*** Opening of Data for this task ***
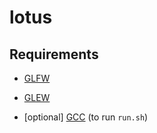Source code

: # lotus 

## Requirements 

* [GLFW](https://github.com/glfw/glfw)

* [GLEW](https://github.com/nigels-com/glew)

* [optional] [GCC](https://gcc.gnu.org/) (to run ```run.sh```)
*** Close of Data for this task ***
### What the task asks:
The reply should hold every record, unchanged, and no pictures.

### Response area:
Source code

: # lotus 

## Requirements 

* [GLFW](https://github.com/glfw/glfw)

* [GLEW](https://github.com/nigels-com/glew)

* [optional] [GCC](https://gcc.gnu.org/) (to run ```run.sh```)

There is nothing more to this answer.